MATERIAL TO PROCESS below:
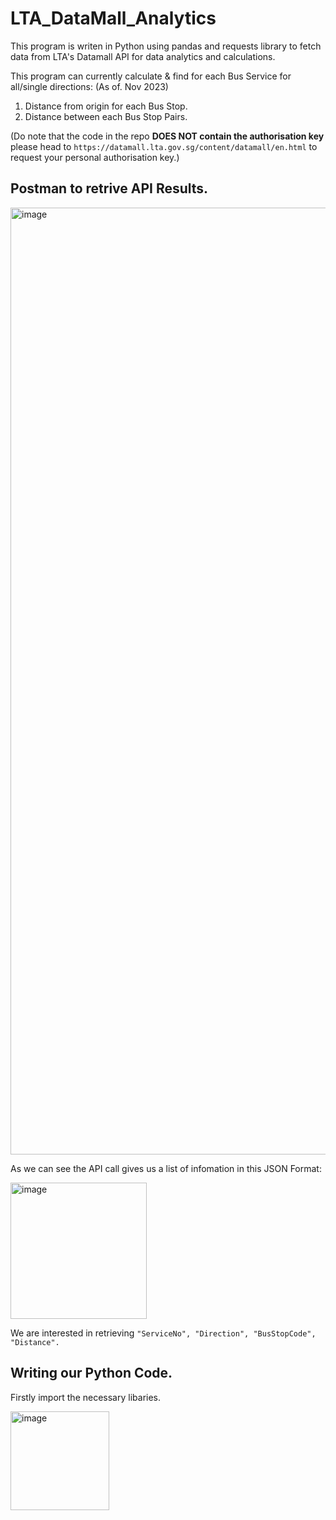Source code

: # LTA_DataMall_Analytics

This program is writen in Python using pandas and requests library to fetch data from LTA's Datamall API for data analytics and calculations. 

This program can currently calculate & find for each Bus Service for all/single directions: (As of. Nov 2023)
1. Distance from origin for each Bus Stop.
2. Distance between each Bus Stop Pairs.

(Do note that the code in the repo **DOES NOT contain the authorisation key** please head to `https://datamall.lta.gov.sg/content/datamall/en.html` to request your personal authorisation key.)

## Postman to retrive API Results.
<img width="1515" alt="image" src="https://github.com/caizhitan/Bus_Retrival_API/assets/150103035/054151dd-faa7-4207-8d0f-497bb3ca5e26">

As we can see the API call gives us a list of infomation in this JSON Format:

<img width="218" alt="image" src="https://github.com/caizhitan/Bus_Retrival_API/assets/150103035/1328be07-cc66-4c24-a638-68fb3f54090e">

We are interested in retrieving `"ServiceNo", "Direction", "BusStopCode", "Distance".`

## Writing our Python Code.
Firstly import the necessary libaries. 

<img width="158" alt="image" src="https://github.com/caizhitan/Bus_Retrival_API/assets/150103035/643a58a3-b149-4601-b232-7a5f04098af3">
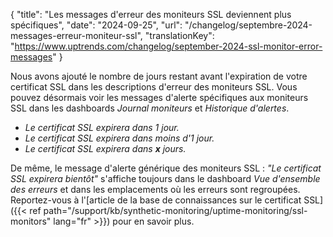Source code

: {
"title": "Les messages d'erreur des moniteurs SSL deviennent plus spécifiques",
"date": "2024-09-25",
"url": "/changelog/septembre-2024-messages-erreur-moniteur-ssl",
"translationKey": "https://www.uptrends.com/changelog/september-2024-ssl-monitor-error-messages"
}

Nous avons ajouté le nombre de jours restant avant l'expiration de votre certificat SSL dans les descriptions d'erreur des moniteurs SSL. Vous pouvez désormais voir les messages d'alerte spécifiques aux moniteurs SSL dans les dashboards *Journal moniteurs* et *Historique d'alertes*.

- *Le certificat SSL expirera dans 1 jour.*
- *Le certificat SSL expirera dans moins d'1 jour.*
- *Le certificat SSL expirera dans **x** jours.*

De même, le message d'alerte générique des moniteurs SSL : *"Le certificat SSL expirera bientôt"* s'affiche toujours dans le dashboard *Vue d'ensemble des erreurs* et dans les emplacements où les erreurs sont regroupées. Reportez-vous à l'[article de la base de connaissances sur le certificat SSL]({{< ref path="/support/kb/synthetic-monitoring/uptime-monitoring/ssl-monitors" lang="fr" >}}) pour en savoir plus.
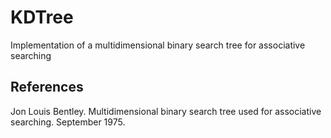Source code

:# KDTree

Implementation of a multidimensional binary search tree for associative searching

## References

Jon Louis Bentley. Multidimensional binary search tree used for associative searching. September 1975.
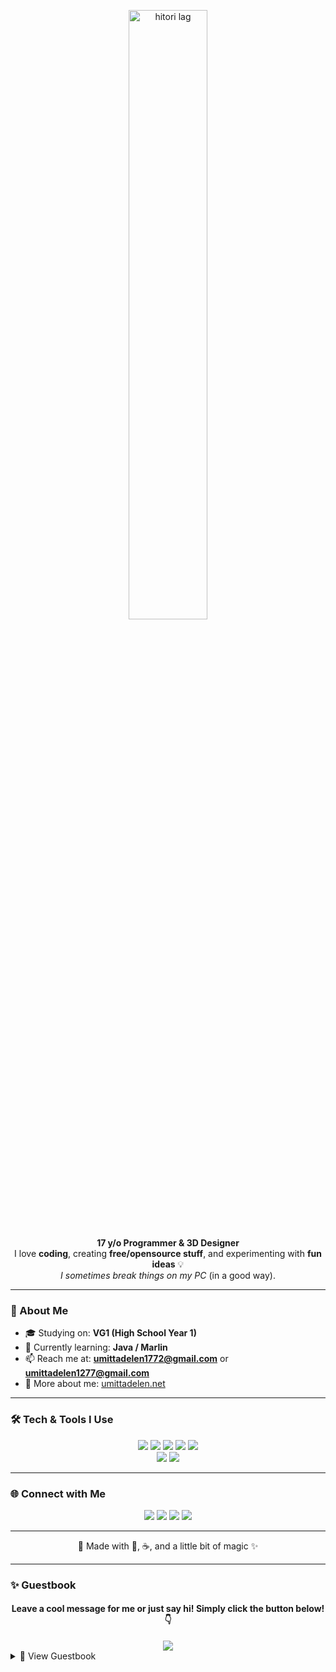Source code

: <p align="center">
  <img src="https://raw.githubusercontent.com/umittadelen/umittadelen/main/hitori.gif" alt="hitori lag" width="50%">
</p>

<p align="center">
  <b>17 y/o Programmer & 3D Designer</b><br>
  I love <b>coding</b>, creating <b>free/opensource stuff</b>, and experimenting with <b>fun ideas</b> 💡<br>
  <i>I sometimes break things on my PC</i> (in a good way).
</p>

---

### 🌱 About Me
- 🎓 Studying on: **VG1 (High School Year 1)**
- 📖 Currently learning: **Java / Marlin**  
- 📫 Reach me at: **umittadelen1772@gmail.com** or **umittadelen1277@gmail.com**  
- 📄 More about me: [umittadelen.net](https://umittadelen.net)  

---

### 🛠 Tech & Tools I Use
<p align="center">
  <img src="https://img.shields.io/badge/JavaScript-FFD580?style=for-the-badge&logo=javascript&logoColor=white&labelColor=black">
  <img src="https://img.shields.io/badge/Python-FFB6C1?style=for-the-badge&logo=python&logoColor=white&labelColor=black">
  <img src="https://img.shields.io/badge/Java-87CEEB?style=for-the-badge&logo=openjdk&logoColor=white&labelColor=black">
  <img src="https://img.shields.io/badge/HTML5-F7A7A6?style=for-the-badge&logo=html5&logoColor=white&labelColor=black">
  <img src="https://img.shields.io/badge/CSS3-9AC0FF?style=for-the-badge&logo=css&logoColor=white&labelColor=black"><br>
  <img src="https://img.shields.io/badge/Blender-FFDAC1?style=for-the-badge&logo=blender&logoColor=white&labelColor=black">
  <img src="https://img.shields.io/badge/Arduino-C1FFD7?style=for-the-badge&logo=arduino&logoColor=white&labelColor=black">
</p>

---

### 🌐 Connect with Me
<p align="center">
  <a href="https://twitter.com/umittadelenmc"><img src="https://img.shields.io/badge/Twitter-1DA1F2?style=for-the-badge&logo=x&logoColor=white&labelColor=black"></a>
  <a href="https://www.linkedin.com/in/umit-tasdelen"><img src="https://img.shields.io/badge/LinkedIn-0077B5?style=for-the-badge&logoColor=white&labelColor=black"></a>
  <a href="https://instagram.com/umittadelen"><img src="https://img.shields.io/badge/Instagram-E4405F?style=for-the-badge&logo=instagram&logoColor=white&labelColor=black"></a>
  <a href="https://www.youtube.com/@umittadelen"><img src="https://img.shields.io/badge/YouTube-FF0000?style=for-the-badge&logo=youtube&logoColor=white&labelColor=black"></a>
</p>

---

<p align="center">
  🌸 Made with 💖, ☕, and a little bit of magic ✨
</p>

---

### ✨ Guestbook
<div align="center">
  <h4>Leave a cool message for me or just say hi! Simply click the button below! 👇</h4>
  <a href="https://github.com/umittadelen/umittadelen/issues/new?template=guestbook-entry.yml&title=Add+Guestbook+Entry">
    <img src="https://img.shields.io/badge/Sign_My_Guestbook-FFB6C1?style=for-the-badge&logoColor=white&labelColor=black"/>
  </a>
</div>

<details max-height="400px">
<summary>📖 View Guestbook</summary>

<!-- GUESTBOOK-LIST:START -->

| From | Message |
|------|---------|
| 📝 | Be the first to sign! |

<!-- GUESTBOOK-LIST:END -->

</details>
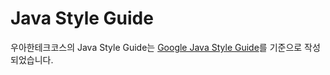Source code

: # Java Style Guide

우아한테크코스의 Java Style Guide는 [Google Java Style Guide](https://google.github.io/styleguide/javaguide.html)를 기준으로 작성되었습니다.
End of MATERIAL TO PROCESS.
WORK REQUEST = Above are the records; from them, give again exactly the lines from the one containing "### 🌱 About Me" through the one containing "### ✨ Guestbook", both included.

ANSWER BELOW =
### 🌱 About Me
- 🎓 Studying on: **VG1 (High School Year 1)**
- 📖 Currently learning: **Java / Marlin**  
- 📫 Reach me at: **umittadelen1772@gmail.com** or **umittadelen1277@gmail.com**  
- 📄 More about me: [umittadelen.net](https://umittadelen.net)  

---

### 🛠 Tech & Tools I Use
<p align="center">
  <img src="https://img.shields.io/badge/JavaScript-FFD580?style=for-the-badge&logo=javascript&logoColor=white&labelColor=black">
  <img src="https://img.shields.io/badge/Python-FFB6C1?style=for-the-badge&logo=python&logoColor=white&labelColor=black">
  <img src="https://img.shields.io/badge/Java-87CEEB?style=for-the-badge&logo=openjdk&logoColor=white&labelColor=black">
  <img src="https://img.shields.io/badge/HTML5-F7A7A6?style=for-the-badge&logo=html5&logoColor=white&labelColor=black">
  <img src="https://img.shields.io/badge/CSS3-9AC0FF?style=for-the-badge&logo=css&logoColor=white&labelColor=black"><br>
  <img src="https://img.shields.io/badge/Blender-FFDAC1?style=for-the-badge&logo=blender&logoColor=white&labelColor=black">
  <img src="https://img.shields.io/badge/Arduino-C1FFD7?style=for-the-badge&logo=arduino&logoColor=white&labelColor=black">
</p>

---

### 🌐 Connect with Me
<p align="center">
  <a href="https://twitter.com/umittadelenmc"><img src="https://img.shields.io/badge/Twitter-1DA1F2?style=for-the-badge&logo=x&logoColor=white&labelColor=black"></a>
  <a href="https://www.linkedin.com/in/umit-tasdelen"><img src="https://img.shields.io/badge/LinkedIn-0077B5?style=for-the-badge&logoColor=white&labelColor=black"></a>
  <a href="https://instagram.com/umittadelen"><img src="https://img.shields.io/badge/Instagram-E4405F?style=for-the-badge&logo=instagram&logoColor=white&labelColor=black"></a>
  <a href="https://www.youtube.com/@umittadelen"><img src="https://img.shields.io/badge/YouTube-FF0000?style=for-the-badge&logo=youtube&logoColor=white&labelColor=black"></a>
</p>

---

<p align="center">
  🌸 Made with 💖, ☕, and a little bit of magic ✨
</p>

---

### ✨ Guestbook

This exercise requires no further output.